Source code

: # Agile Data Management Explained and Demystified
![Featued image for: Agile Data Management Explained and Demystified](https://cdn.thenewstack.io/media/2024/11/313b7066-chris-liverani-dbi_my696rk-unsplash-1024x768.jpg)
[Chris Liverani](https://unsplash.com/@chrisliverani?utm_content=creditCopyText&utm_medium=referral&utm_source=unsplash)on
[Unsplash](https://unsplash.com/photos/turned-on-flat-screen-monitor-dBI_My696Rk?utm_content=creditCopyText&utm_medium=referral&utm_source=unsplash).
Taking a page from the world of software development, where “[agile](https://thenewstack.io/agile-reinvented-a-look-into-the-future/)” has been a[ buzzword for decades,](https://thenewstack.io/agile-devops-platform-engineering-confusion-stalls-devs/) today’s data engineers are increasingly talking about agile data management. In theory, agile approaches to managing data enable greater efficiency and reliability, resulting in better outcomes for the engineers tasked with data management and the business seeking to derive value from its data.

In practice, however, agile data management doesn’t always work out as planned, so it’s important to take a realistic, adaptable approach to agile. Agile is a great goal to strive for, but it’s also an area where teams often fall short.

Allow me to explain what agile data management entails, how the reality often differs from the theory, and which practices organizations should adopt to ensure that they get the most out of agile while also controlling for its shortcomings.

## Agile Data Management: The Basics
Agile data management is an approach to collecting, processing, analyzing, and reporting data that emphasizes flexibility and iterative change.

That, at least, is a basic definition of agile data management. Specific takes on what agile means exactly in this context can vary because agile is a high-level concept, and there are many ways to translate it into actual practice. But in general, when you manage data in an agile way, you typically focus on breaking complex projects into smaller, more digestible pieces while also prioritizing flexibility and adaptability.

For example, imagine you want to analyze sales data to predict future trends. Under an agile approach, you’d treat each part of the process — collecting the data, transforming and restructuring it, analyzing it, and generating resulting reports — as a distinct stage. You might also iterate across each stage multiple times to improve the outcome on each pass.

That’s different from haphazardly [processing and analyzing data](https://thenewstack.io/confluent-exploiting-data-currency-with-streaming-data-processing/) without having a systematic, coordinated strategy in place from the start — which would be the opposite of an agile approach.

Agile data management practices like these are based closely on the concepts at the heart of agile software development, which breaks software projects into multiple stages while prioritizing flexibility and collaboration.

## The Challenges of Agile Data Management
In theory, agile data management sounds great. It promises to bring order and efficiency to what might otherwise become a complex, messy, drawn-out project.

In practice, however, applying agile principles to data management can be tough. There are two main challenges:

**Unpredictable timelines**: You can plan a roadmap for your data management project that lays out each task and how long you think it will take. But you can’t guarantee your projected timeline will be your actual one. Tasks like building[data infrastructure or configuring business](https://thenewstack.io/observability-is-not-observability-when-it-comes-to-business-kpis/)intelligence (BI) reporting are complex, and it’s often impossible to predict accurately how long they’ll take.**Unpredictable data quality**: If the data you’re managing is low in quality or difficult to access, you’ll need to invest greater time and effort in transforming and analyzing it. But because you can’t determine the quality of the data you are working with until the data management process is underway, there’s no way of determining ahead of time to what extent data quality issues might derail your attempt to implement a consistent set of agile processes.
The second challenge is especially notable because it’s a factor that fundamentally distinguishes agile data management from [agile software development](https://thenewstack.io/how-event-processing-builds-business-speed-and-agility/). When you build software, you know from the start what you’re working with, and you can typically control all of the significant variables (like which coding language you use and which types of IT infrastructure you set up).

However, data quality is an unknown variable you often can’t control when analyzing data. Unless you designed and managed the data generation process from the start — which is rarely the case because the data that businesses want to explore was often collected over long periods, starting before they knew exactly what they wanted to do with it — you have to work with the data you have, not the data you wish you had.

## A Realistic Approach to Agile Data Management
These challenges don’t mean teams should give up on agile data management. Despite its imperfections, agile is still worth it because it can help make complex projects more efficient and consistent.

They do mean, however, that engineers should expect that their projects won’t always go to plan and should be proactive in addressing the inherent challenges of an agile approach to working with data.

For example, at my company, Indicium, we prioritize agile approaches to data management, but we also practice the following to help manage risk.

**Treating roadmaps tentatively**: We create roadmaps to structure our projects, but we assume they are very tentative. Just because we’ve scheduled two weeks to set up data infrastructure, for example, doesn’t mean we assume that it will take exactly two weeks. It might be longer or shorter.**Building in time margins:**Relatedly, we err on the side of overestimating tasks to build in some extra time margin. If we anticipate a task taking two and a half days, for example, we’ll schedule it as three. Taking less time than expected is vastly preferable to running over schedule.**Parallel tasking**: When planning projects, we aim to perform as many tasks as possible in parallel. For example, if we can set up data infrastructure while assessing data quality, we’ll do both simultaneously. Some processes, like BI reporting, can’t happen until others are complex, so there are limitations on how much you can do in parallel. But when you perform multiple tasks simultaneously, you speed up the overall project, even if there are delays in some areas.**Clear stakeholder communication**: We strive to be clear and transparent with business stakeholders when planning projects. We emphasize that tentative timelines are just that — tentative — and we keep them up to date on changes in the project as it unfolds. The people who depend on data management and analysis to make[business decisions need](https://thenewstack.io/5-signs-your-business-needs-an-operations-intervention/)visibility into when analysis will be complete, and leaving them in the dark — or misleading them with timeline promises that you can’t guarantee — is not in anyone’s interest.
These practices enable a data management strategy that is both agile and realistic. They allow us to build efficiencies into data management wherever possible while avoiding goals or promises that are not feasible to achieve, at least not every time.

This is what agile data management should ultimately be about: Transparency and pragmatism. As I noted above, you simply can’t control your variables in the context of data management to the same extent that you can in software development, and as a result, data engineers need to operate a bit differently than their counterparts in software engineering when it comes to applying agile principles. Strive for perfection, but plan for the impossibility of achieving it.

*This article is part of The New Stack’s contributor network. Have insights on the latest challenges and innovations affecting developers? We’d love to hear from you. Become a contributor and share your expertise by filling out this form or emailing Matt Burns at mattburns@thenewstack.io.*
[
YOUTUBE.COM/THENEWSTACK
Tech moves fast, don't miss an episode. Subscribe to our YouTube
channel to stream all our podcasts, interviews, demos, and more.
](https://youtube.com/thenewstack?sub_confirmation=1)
* * *
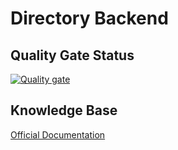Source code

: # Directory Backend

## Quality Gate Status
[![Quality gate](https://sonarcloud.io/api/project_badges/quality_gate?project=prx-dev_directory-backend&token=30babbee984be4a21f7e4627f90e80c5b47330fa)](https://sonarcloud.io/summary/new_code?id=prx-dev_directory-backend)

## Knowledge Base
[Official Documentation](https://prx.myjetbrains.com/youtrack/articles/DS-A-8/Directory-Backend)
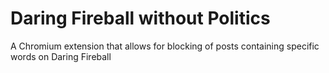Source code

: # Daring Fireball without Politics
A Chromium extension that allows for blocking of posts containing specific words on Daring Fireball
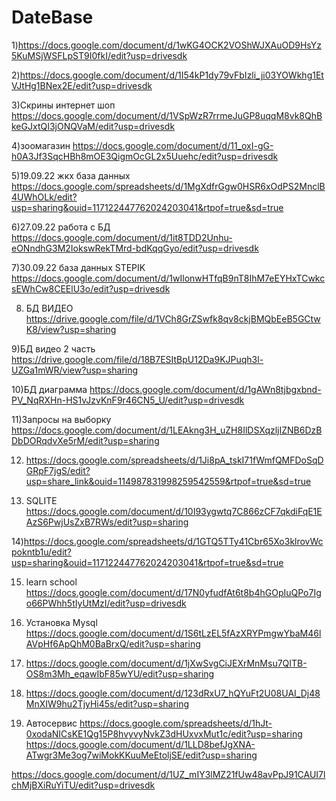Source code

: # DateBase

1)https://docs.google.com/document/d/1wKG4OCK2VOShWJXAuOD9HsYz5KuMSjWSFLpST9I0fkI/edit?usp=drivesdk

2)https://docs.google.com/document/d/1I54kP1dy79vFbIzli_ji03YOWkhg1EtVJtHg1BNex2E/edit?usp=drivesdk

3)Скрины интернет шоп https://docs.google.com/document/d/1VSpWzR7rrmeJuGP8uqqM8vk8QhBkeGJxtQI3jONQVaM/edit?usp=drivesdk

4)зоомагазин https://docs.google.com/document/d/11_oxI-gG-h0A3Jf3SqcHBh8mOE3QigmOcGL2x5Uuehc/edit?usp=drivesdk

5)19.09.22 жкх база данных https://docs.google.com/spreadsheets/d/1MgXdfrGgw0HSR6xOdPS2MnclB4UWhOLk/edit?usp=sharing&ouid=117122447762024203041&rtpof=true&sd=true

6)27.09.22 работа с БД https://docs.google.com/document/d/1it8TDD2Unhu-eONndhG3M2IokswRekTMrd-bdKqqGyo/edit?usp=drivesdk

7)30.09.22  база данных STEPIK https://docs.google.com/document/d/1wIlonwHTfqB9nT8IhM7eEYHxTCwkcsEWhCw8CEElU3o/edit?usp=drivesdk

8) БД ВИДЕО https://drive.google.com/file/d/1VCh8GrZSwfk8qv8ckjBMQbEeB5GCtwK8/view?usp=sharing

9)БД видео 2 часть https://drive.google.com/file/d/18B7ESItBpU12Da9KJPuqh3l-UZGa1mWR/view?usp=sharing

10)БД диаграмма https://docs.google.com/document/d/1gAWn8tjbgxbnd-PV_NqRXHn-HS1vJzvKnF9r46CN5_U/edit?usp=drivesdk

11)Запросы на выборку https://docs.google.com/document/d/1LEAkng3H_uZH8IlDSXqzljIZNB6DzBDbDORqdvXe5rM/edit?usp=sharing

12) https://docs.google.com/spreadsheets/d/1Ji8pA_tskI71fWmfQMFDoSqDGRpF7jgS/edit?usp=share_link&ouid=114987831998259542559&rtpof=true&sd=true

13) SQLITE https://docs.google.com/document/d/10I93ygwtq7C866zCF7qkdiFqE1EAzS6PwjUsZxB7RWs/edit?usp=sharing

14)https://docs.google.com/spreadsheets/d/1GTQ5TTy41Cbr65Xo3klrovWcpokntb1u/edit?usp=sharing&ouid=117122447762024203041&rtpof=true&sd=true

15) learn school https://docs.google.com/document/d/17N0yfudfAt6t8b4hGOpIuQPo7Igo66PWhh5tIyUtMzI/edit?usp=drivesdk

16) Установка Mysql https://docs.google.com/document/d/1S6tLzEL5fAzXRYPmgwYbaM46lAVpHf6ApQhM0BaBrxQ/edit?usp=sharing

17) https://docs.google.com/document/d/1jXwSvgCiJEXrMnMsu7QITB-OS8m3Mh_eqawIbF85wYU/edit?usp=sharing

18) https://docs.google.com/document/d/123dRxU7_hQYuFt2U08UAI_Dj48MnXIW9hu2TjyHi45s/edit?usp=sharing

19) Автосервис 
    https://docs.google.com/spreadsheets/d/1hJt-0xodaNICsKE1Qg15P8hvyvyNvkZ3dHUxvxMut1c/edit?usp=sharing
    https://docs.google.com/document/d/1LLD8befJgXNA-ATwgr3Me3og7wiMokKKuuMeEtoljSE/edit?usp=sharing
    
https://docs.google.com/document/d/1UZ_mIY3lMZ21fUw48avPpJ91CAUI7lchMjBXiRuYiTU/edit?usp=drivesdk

[What you have to do]:
Retype exactly, and only, the lines above from the one where "## Agile Data Management: The Basics" occurs up to and including the one where "Agile data management is" occurs.

[Response box]:
## Agile Data Management: The Basics
Agile data management is an approach to collecting, processing, analyzing, and reporting data that emphasizes flexibility and iterative change.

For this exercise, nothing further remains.